[Provided information]:
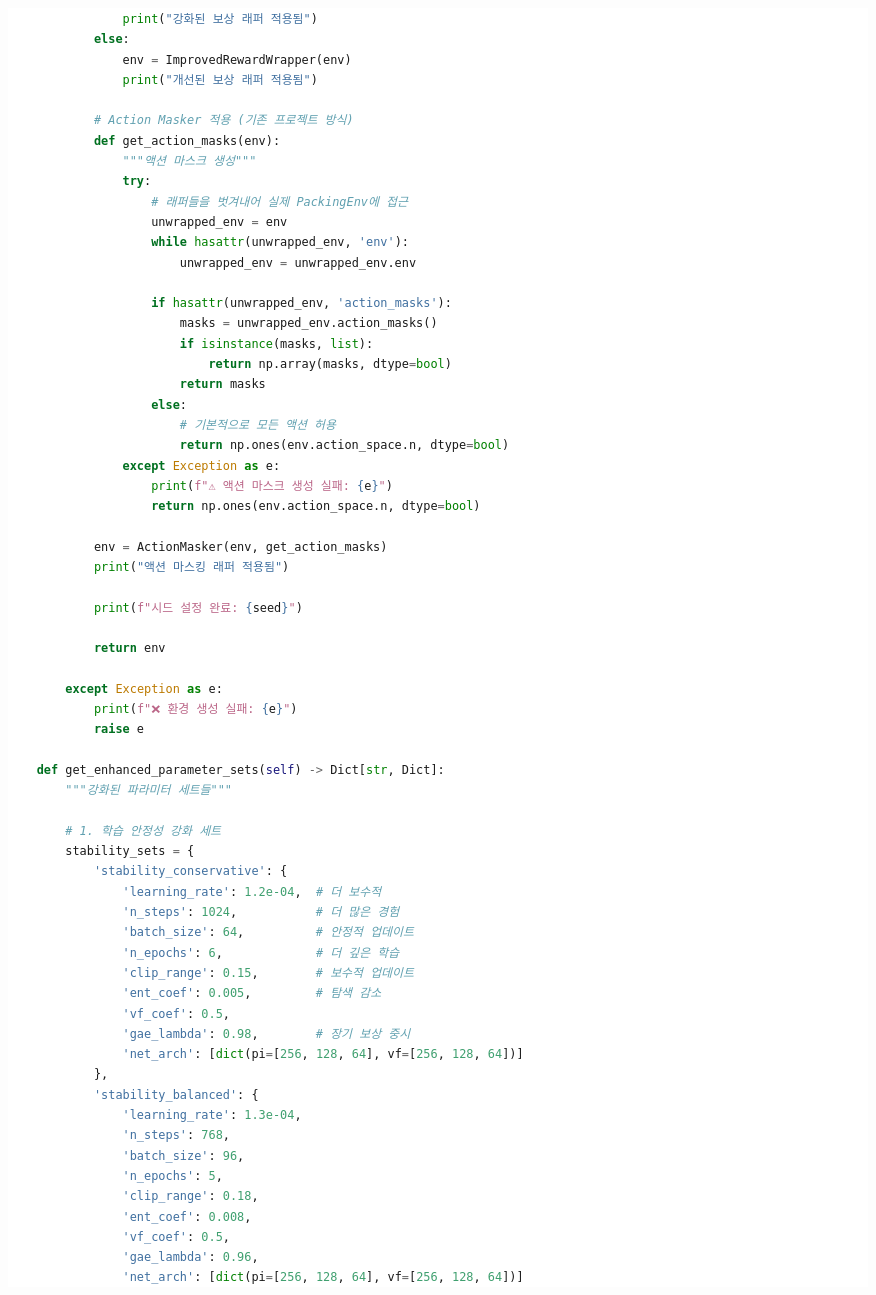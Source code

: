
 ```python
                print("강화된 보상 래퍼 적용됨")
            else:
                env = ImprovedRewardWrapper(env)
                print("개선된 보상 래퍼 적용됨")
                
            # Action Masker 적용 (기존 프로젝트 방식)
            def get_action_masks(env):
                """액션 마스크 생성"""
                try:
                    # 래퍼들을 벗겨내어 실제 PackingEnv에 접근
                    unwrapped_env = env
                    while hasattr(unwrapped_env, 'env'):
                        unwrapped_env = unwrapped_env.env
                    
                    if hasattr(unwrapped_env, 'action_masks'):
                        masks = unwrapped_env.action_masks()
                        if isinstance(masks, list):
                            return np.array(masks, dtype=bool)
                        return masks
                    else:
                        # 기본적으로 모든 액션 허용
                        return np.ones(env.action_space.n, dtype=bool)
                except Exception as e:
                    print(f"⚠️ 액션 마스크 생성 실패: {e}")
                    return np.ones(env.action_space.n, dtype=bool)
            
            env = ActionMasker(env, get_action_masks)
            print("액션 마스킹 래퍼 적용됨")
            
            print(f"시드 설정 완료: {seed}")
            
            return env
            
        except Exception as e:
            print(f"❌ 환경 생성 실패: {e}")
            raise e
    
    def get_enhanced_parameter_sets(self) -> Dict[str, Dict]:
        """강화된 파라미터 세트들"""
        
        # 1. 학습 안정성 강화 세트
        stability_sets = {
            'stability_conservative': {
                'learning_rate': 1.2e-04,  # 더 보수적
                'n_steps': 1024,           # 더 많은 경험
                'batch_size': 64,          # 안정적 업데이트
                'n_epochs': 6,             # 더 깊은 학습
                'clip_range': 0.15,        # 보수적 업데이트
                'ent_coef': 0.005,         # 탐색 감소
                'vf_coef': 0.5,
                'gae_lambda': 0.98,        # 장기 보상 중시
                'net_arch': [dict(pi=[256, 128, 64], vf=[256, 128, 64])]
            },
            'stability_balanced': {
                'learning_rate': 1.3e-04,
                'n_steps': 768,
                'batch_size': 96,
                'n_epochs': 5,
                'clip_range': 0.18,
                'ent_coef': 0.008,
                'vf_coef': 0.5,
                'gae_lambda': 0.96,
                'net_arch': [dict(pi=[256, 128, 64], vf=[256, 128, 64])]
```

[Work instructions]: The entries are to be restated word for word, with pictures omitted.

[Result of the task]:
Source code

:
 ```python
                print("강화된 보상 래퍼 적용됨")
            else:
                env = ImprovedRewardWrapper(env)
                print("개선된 보상 래퍼 적용됨")
                
            # Action Masker 적용 (기존 프로젝트 방식)
            def get_action_masks(env):
                """액션 마스크 생성"""
                try:
                    # 래퍼들을 벗겨내어 실제 PackingEnv에 접근
                    unwrapped_env = env
                    while hasattr(unwrapped_env, 'env'):
                        unwrapped_env = unwrapped_env.env
                    
                    if hasattr(unwrapped_env, 'action_masks'):
                        masks = unwrapped_env.action_masks()
                        if isinstance(masks, list):
                            return np.array(masks, dtype=bool)
                        return masks
                    else:
                        # 기본적으로 모든 액션 허용
                        return np.ones(env.action_space.n, dtype=bool)
                except Exception as e:
                    print(f"⚠️ 액션 마스크 생성 실패: {e}")
                    return np.ones(env.action_space.n, dtype=bool)
            
            env = ActionMasker(env, get_action_masks)
            print("액션 마스킹 래퍼 적용됨")
            
            print(f"시드 설정 완료: {seed}")
            
            return env
            
        except Exception as e:
            print(f"❌ 환경 생성 실패: {e}")
            raise e
    
    def get_enhanced_parameter_sets(self) -> Dict[str, Dict]:
        """강화된 파라미터 세트들"""
        
        # 1. 학습 안정성 강화 세트
        stability_sets = {
            'stability_conservative': {
                'learning_rate': 1.2e-04,  # 더 보수적
                'n_steps': 1024,           # 더 많은 경험
                'batch_size': 64,          # 안정적 업데이트
                'n_epochs': 6,             # 더 깊은 학습
                'clip_range': 0.15,        # 보수적 업데이트
                'ent_coef': 0.005,         # 탐색 감소
                'vf_coef': 0.5,
                'gae_lambda': 0.98,        # 장기 보상 중시
                'net_arch': [dict(pi=[256, 128, 64], vf=[256, 128, 64])]
            },
            'stability_balanced': {
                'learning_rate': 1.3e-04,
                'n_steps': 768,
                'batch_size': 96,
                'n_epochs': 5,
                'clip_range': 0.18,
                'ent_coef': 0.008,
                'vf_coef': 0.5,
                'gae_lambda': 0.96,
                'net_arch': [dict(pi=[256, 128, 64], vf=[256, 128, 64])]
```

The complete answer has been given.